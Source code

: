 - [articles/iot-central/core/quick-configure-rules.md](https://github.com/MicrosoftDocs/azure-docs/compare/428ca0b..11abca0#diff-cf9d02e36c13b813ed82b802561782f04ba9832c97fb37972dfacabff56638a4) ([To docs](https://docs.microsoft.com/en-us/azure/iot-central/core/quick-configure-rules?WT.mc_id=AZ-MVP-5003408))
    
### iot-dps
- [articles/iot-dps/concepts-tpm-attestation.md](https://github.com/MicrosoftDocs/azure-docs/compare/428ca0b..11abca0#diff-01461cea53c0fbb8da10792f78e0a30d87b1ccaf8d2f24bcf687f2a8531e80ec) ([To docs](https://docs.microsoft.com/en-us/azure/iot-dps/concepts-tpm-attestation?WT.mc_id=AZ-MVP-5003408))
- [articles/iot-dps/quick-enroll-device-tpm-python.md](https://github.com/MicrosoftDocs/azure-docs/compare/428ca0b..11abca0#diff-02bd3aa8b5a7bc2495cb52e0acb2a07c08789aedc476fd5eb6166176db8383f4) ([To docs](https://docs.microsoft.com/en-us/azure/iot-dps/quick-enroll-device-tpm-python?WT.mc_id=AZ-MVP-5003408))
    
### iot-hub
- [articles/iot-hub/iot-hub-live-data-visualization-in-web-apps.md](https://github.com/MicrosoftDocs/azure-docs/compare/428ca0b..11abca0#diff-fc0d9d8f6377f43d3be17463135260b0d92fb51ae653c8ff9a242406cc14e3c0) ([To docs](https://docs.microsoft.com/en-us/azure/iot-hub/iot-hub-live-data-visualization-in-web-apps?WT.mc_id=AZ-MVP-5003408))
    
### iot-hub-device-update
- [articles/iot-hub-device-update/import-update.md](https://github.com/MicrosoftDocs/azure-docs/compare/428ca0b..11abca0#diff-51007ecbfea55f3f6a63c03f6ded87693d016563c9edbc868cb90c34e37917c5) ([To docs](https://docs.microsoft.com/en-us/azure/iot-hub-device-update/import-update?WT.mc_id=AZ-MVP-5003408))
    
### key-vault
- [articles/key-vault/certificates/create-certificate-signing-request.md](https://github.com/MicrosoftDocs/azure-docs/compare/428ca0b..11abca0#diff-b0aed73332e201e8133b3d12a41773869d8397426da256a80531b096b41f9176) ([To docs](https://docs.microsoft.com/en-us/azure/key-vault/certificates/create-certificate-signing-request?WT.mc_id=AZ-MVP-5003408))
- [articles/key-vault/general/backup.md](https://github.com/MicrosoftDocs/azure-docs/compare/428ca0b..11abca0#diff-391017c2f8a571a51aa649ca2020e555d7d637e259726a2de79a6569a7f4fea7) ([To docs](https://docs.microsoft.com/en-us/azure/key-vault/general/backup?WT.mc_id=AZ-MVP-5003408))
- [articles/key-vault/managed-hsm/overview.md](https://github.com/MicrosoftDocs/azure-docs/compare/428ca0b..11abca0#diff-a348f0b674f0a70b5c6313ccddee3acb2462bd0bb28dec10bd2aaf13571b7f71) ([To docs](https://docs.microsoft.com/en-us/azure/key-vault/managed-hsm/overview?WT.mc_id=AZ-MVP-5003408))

▶ PROBLEM TO WORK ON: Nothing in the records above may be left out when you repeat them exactly.

▶ RESPONSE BELOW:
Source code

: - [articles/iot-central/core/quick-configure-rules.md](https://github.com/MicrosoftDocs/azure-docs/compare/428ca0b..11abca0#diff-cf9d02e36c13b813ed82b802561782f04ba9832c97fb37972dfacabff56638a4) ([To docs](https://docs.microsoft.com/en-us/azure/iot-central/core/quick-configure-rules?WT.mc_id=AZ-MVP-5003408))
    
### iot-dps
- [articles/iot-dps/concepts-tpm-attestation.md](https://github.com/MicrosoftDocs/azure-docs/compare/428ca0b..11abca0#diff-01461cea53c0fbb8da10792f78e0a30d87b1ccaf8d2f24bcf687f2a8531e80ec) ([To docs](https://docs.microsoft.com/en-us/azure/iot-dps/concepts-tpm-attestation?WT.mc_id=AZ-MVP-5003408))
- [articles/iot-dps/quick-enroll-device-tpm-python.md](https://github.com/MicrosoftDocs/azure-docs/compare/428ca0b..11abca0#diff-02bd3aa8b5a7bc2495cb52e0acb2a07c08789aedc476fd5eb6166176db8383f4) ([To docs](https://docs.microsoft.com/en-us/azure/iot-dps/quick-enroll-device-tpm-python?WT.mc_id=AZ-MVP-5003408))
    
### iot-hub
- [articles/iot-hub/iot-hub-live-data-visualization-in-web-apps.md](https://github.com/MicrosoftDocs/azure-docs/compare/428ca0b..11abca0#diff-fc0d9d8f6377f43d3be17463135260b0d92fb51ae653c8ff9a242406cc14e3c0) ([To docs](https://docs.microsoft.com/en-us/azure/iot-hub/iot-hub-live-data-visualization-in-web-apps?WT.mc_id=AZ-MVP-5003408))
    
### iot-hub-device-update
- [articles/iot-hub-device-update/import-update.md](https://github.com/MicrosoftDocs/azure-docs/compare/428ca0b..11abca0#diff-51007ecbfea55f3f6a63c03f6ded87693d016563c9edbc868cb90c34e37917c5) ([To docs](https://docs.microsoft.com/en-us/azure/iot-hub-device-update/import-update?WT.mc_id=AZ-MVP-5003408))
    
### key-vault
- [articles/key-vault/certificates/create-certificate-signing-request.md](https://github.com/MicrosoftDocs/azure-docs/compare/428ca0b..11abca0#diff-b0aed73332e201e8133b3d12a41773869d8397426da256a80531b096b41f9176) ([To docs](https://docs.microsoft.com/en-us/azure/key-vault/certificates/create-certificate-signing-request?WT.mc_id=AZ-MVP-5003408))
- [articles/key-vault/general/backup.md](https://github.com/MicrosoftDocs/azure-docs/compare/428ca0b..11abca0#diff-391017c2f8a571a51aa649ca2020e555d7d637e259726a2de79a6569a7f4fea7) ([To docs](https://docs.microsoft.com/en-us/azure/key-vault/general/backup?WT.mc_id=AZ-MVP-5003408))
- [articles/key-vault/managed-hsm/overview.md](https://github.com/MicrosoftDocs/azure-docs/compare/428ca0b..11abca0#diff-a348f0b674f0a70b5c6313ccddee3acb2462bd0bb28dec10bd2aaf13571b7f71) ([To docs](https://docs.microsoft.com/en-us/azure/key-vault/managed-hsm/overview?WT.mc_id=AZ-MVP-5003408))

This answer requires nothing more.